• Given data:
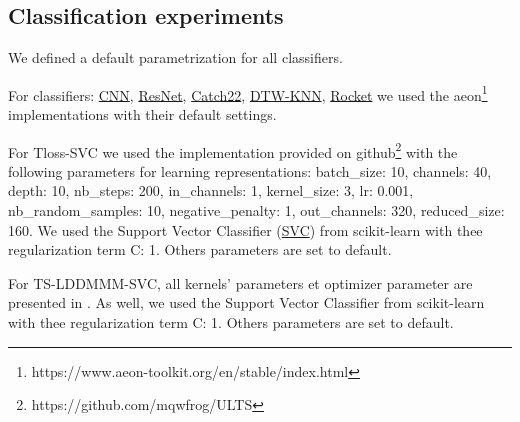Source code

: \subsection{Classification experiments}
\label{appendix:classification_implementation}

We defined a default parametrization for all classifiers. 

For classifiers: \href{https://www.aeon-toolkit.org/en/stable/api_reference/auto_generated/aeon.classification.deep_learning.CNNClassifier.html#aeon.classification.deep_learning.CNNClassifier}{CNN}, 
\href{https://www.aeon-toolkit.org/en/stable/api_reference/auto_generated/aeon.networks.ResNetNetwork.html#aeon.networks.ResNetNetwork}{ResNet}, 
\href{https://www.aeon-toolkit.org/en/stable/api_reference/auto_generated/aeon.classification.feature_based.Catch22Classifier.html#aeon.classification.feature_based.Catch22Classifier}{Catch22}, 
\href{https://www.aeon-toolkit.org/en/stable/api_reference/auto_generated/aeon.classification.distance_based.KNeighborsTimeSeriesClassifier.html#aeon.classification.distance_based.KNeighborsTimeSeriesClassifier}{DTW-KNN}, 
\href{https://www.aeon-toolkit.org/en/stable/api_reference/auto_generated/aeon.classification.convolution_based.RocketClassifier.html#aeon.classification.convolution_based.RocketClassifier}{Rocket}
we used the aeon\footnote{https://www.aeon-toolkit.org/en/stable/index.html} implementations with their default settings. 

For Tloss-SVC we used the implementation provided on github\footnote{https://github.com/mqwfrog/ULTS} 
with the following parameters for learning representations: batch\_size: 10, channels: 40, depth: 10, nb\_steps: 200, in\_channels: 1, 
kernel\_size: 3, lr: 0.001, nb\_random\_samples: 10, negative\_penalty: 1, out\_channels: 320, reduced\_size: 160. 
We used the Support Vector Classifier (\href{https://scikit-learn.org/stable/modules/generated/sklearn.svm.SVC.html#sklearn.svm.SVC}{SVC})
from scikit-learn with thee regularization term C: 1. Others parameters are set to default.

For TS-LDDMMM-SVC, all kernels' parameters et optimizer parameter are presented in .
As well, we used the Support Vector Classifier from scikit-learn with thee regularization term C: 1. Others parameters are set to default.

• How to complete this task: Among the lines above, find those with the word "scikit" and list them.

• Finished exercise:
We used the Support Vector Classifier (\href{https://scikit-learn.org/stable/modules/generated/sklearn.svm.SVC.html#sklearn.svm.SVC}{SVC})
from scikit-learn with thee regularization term C: 1. Others parameters are set to default.
As well, we used the Support Vector Classifier from scikit-learn with thee regularization term C: 1. Others parameters are set to default.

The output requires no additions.